The S&P 500 is down 3% just in the last month, and year-to-date, it’s down about 1%. (Side note: my portfolio is actually up so far this year—gotta love that!)
Source: Snowball Analytics
At any rate, some of the S&P’s largest and highest-flying holdings have taken massive hits. Tesla is down 27% in the last month, Broadcom has dropped 12%, and Amazon has slid 14%.
Much of the turbulence this year has been tied to new leadership here in the U.S. and the ripple effects that have followed. More recently, and more specifically, the market’s latest sell-off has been driven by the implementation of new tariffs, which has seriously spooked investors and has sent share prices heading south.
I get that drops like this can be scary in the moment—sometimes to the point where it seems like the sky is falling. But when you take a step back and zoom out over a longer period of time, you’ll realize two important things.
First, the market can’t go up forever—it just doesn’t work like that. Corrections, sell-offs, and periods of volatility like what we’re experiencing now are inevitable.
Second, despite the inevitability of periodic turbulence, history has shown us time and time again that things have a way of working out.
Yes, there are days (or weeks, or months, or years) when it seems like the stock market is out to get you, but there are also days when it’s your best friend. And when you zoom out and look at the big picture, it has been much more rewarding to investors than vengeful.
Through all the wars, recessions, crises, interest rate changes, and other unexpected events, the U.S. economy and stock market have persevered, and those who have stayed the course through the highs and lows have found it to be wealthily worthwhile.
That’s one of the things about investing over a multi-decade period—it requires a certain level of faith. Tumultuous times like this remind us of that.

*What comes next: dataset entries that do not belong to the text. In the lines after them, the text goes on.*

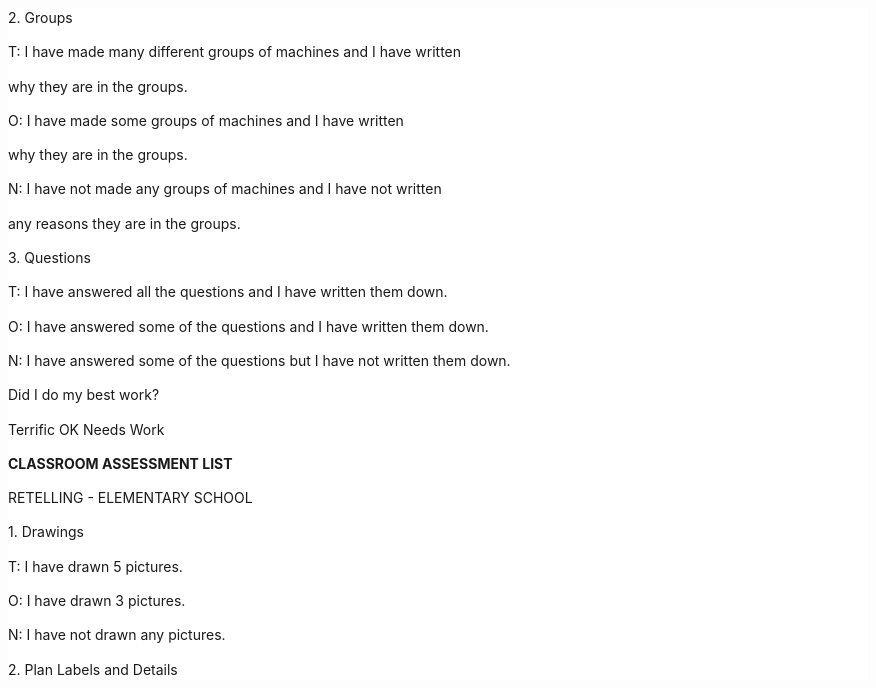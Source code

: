 </p>
<p>
2.  Groups
</p>
<p>
T:  I have made many different groups of machines and I have written
</p>
<p>
why they are in the groups.
</p>
<p>
O:  I have made some groups of machines and I have written
</p>
<p>
why they are in the groups.
</p>
<p>
N:  I have not made any groups of machines and I have not written
</p>
<p>
any reasons they are in the groups.
</p>
<p>
3.  Questions
</p>
<p>
T:  I have answered all the questions and I have written them down.
</p>
<p>
O:  I have answered some of the questions and I have written them down.
</p>
<p>
N:  I have answered some of the questions but I have not written them down.
</p>
<p>
Did I do my best work?
</p>
<p>
Terrific   OK   Needs Work
</p>
<p>
<b>
CLASSROOM ASSESSMENT LIST
</b>
</p>
<p>
RETELLING - ELEMENTARY SCHOOL
</p>
<p>
1.  Drawings
</p>
<p>
T:  I have drawn 5 pictures.
</p>
<p>
O:  I have drawn 3 pictures.
</p>
<p>
N:  I have not drawn any pictures.
</p>
<p>
2.  Plan Labels and Details
</p>
<p>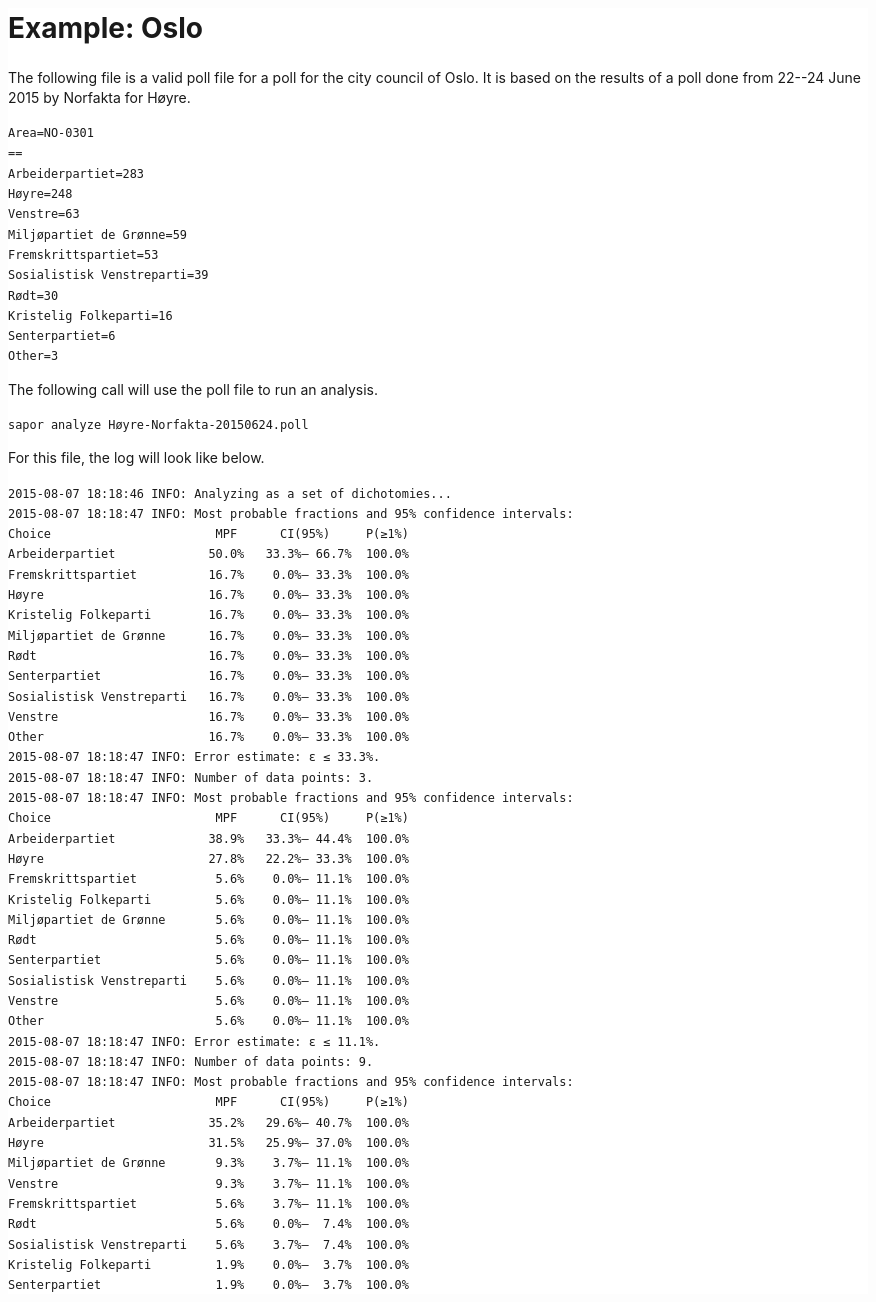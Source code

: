 Example: Oslo
=============

The following file is a valid poll file for a poll for the city council of Oslo.
It is based on the results of a poll done from 22--24 June 2015 by Norfakta
for Høyre.

    Area=NO-0301
    ==
    Arbeiderpartiet=283
    Høyre=248
    Venstre=63
    Miljøpartiet de Grønne=59
    Fremskrittspartiet=53
    Sosialistisk Venstreparti=39
    Rødt=30
    Kristelig Folkeparti=16
    Senterpartiet=6
    Other=3

The following call will use the poll file to run an analysis.

    sapor analyze Høyre-Norfakta-20150624.poll

For this file, the log will look like below.

    2015-08-07 18:18:46 INFO: Analyzing as a set of dichotomies...
    2015-08-07 18:18:47 INFO: Most probable fractions and 95% confidence intervals:
    Choice                       MPF      CI(95%)     P(≥1%)
    Arbeiderpartiet             50.0%   33.3%– 66.7%  100.0%
    Fremskrittspartiet          16.7%    0.0%– 33.3%  100.0%
    Høyre                       16.7%    0.0%– 33.3%  100.0%
    Kristelig Folkeparti        16.7%    0.0%– 33.3%  100.0%
    Miljøpartiet de Grønne      16.7%    0.0%– 33.3%  100.0%
    Rødt                        16.7%    0.0%– 33.3%  100.0%
    Senterpartiet               16.7%    0.0%– 33.3%  100.0%
    Sosialistisk Venstreparti   16.7%    0.0%– 33.3%  100.0%
    Venstre                     16.7%    0.0%– 33.3%  100.0%
    Other                       16.7%    0.0%– 33.3%  100.0%
    2015-08-07 18:18:47 INFO: Error estimate: ε ≤ 33.3%.
    2015-08-07 18:18:47 INFO: Number of data points: 3.
    2015-08-07 18:18:47 INFO: Most probable fractions and 95% confidence intervals:
    Choice                       MPF      CI(95%)     P(≥1%)
    Arbeiderpartiet             38.9%   33.3%– 44.4%  100.0%
    Høyre                       27.8%   22.2%– 33.3%  100.0%
    Fremskrittspartiet           5.6%    0.0%– 11.1%  100.0%
    Kristelig Folkeparti         5.6%    0.0%– 11.1%  100.0%
    Miljøpartiet de Grønne       5.6%    0.0%– 11.1%  100.0%
    Rødt                         5.6%    0.0%– 11.1%  100.0%
    Senterpartiet                5.6%    0.0%– 11.1%  100.0%
    Sosialistisk Venstreparti    5.6%    0.0%– 11.1%  100.0%
    Venstre                      5.6%    0.0%– 11.1%  100.0%
    Other                        5.6%    0.0%– 11.1%  100.0%
    2015-08-07 18:18:47 INFO: Error estimate: ε ≤ 11.1%.
    2015-08-07 18:18:47 INFO: Number of data points: 9.
    2015-08-07 18:18:47 INFO: Most probable fractions and 95% confidence intervals:
    Choice                       MPF      CI(95%)     P(≥1%)
    Arbeiderpartiet             35.2%   29.6%– 40.7%  100.0%
    Høyre                       31.5%   25.9%– 37.0%  100.0%
    Miljøpartiet de Grønne       9.3%    3.7%– 11.1%  100.0%
    Venstre                      9.3%    3.7%– 11.1%  100.0%
    Fremskrittspartiet           5.6%    3.7%– 11.1%  100.0%
    Rødt                         5.6%    0.0%–  7.4%  100.0%
    Sosialistisk Venstreparti    5.6%    3.7%–  7.4%  100.0%
    Kristelig Folkeparti         1.9%    0.0%–  3.7%  100.0%
    Senterpartiet                1.9%    0.0%–  3.7%  100.0%
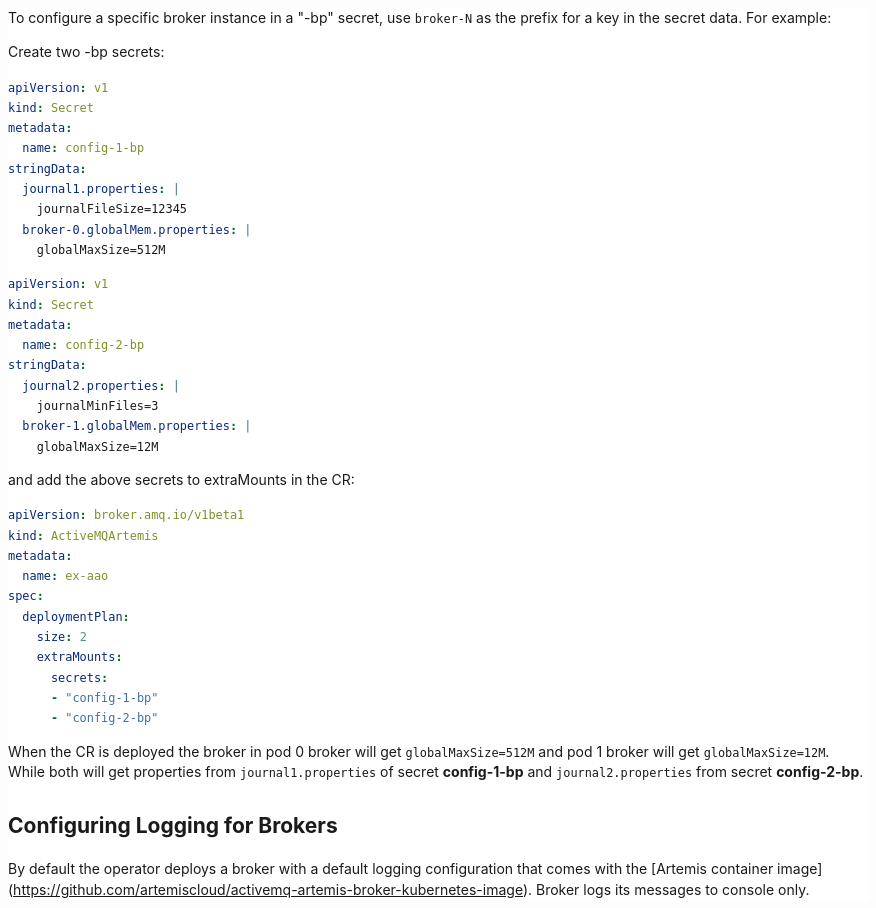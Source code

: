 To configure a specific broker instance in a "-bp" secret, use `broker-N` as the prefix for a key in the secret data. For example:

Create two -bp secrets:

```yaml
apiVersion: v1
kind: Secret
metadata:
  name: config-1-bp
stringData:
  journal1.properties: |
    journalFileSize=12345
  broker-0.globalMem.properties: |
    globalMaxSize=512M
```

```yaml
apiVersion: v1
kind: Secret
metadata:
  name: config-2-bp
stringData:
  journal2.properties: |
    journalMinFiles=3
  broker-1.globalMem.properties: |
    globalMaxSize=12M
```

and add the above secrets to extraMounts in the CR:

```yaml
apiVersion: broker.amq.io/v1beta1
kind: ActiveMQArtemis
metadata:
  name: ex-aao
spec:
  deploymentPlan:
    size: 2
    extraMounts:
      secrets:
      - "config-1-bp"
      - "config-2-bp"
```
When the CR is deployed the broker in pod 0 broker will get `globalMaxSize=512M` and pod 1 broker will get `globalMaxSize=12M`. While both will get properties from `journal1.properties` of secret **config-1-bp** and `journal2.properties` from secret **config-2-bp**.

## Configuring Logging for Brokers

By default the operator deploys a broker with a default logging configuration that comes with the [Artemis container image]
(https://github.com/artemiscloud/activemq-artemis-broker-kubernetes-image). Broker logs its messages to console only.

You have to believe that things can be better tomorrow than they are today, both for the overall market and for the individual companies you own. It's about recognizing that despite short-term catastrophes, great investments will grow over the long haul.
Having said that, now would be a great time to take inventory of your holdings, revisit the financials, and make sure the businesses you own are in a strong position to weather whatever challenges might come next.
If everything looks to be in good shape, then there’s really no reason to panic. And if you’re a dividend investor, that’s even more true.
When you invest in dividend-paying stocks, not all of your returns depend on share prices going up. No matter what’s happening in the market on any given day, those dividends will keep rolling in (unless a company cuts their dividend, of course), which makes times like these much easier to stomach.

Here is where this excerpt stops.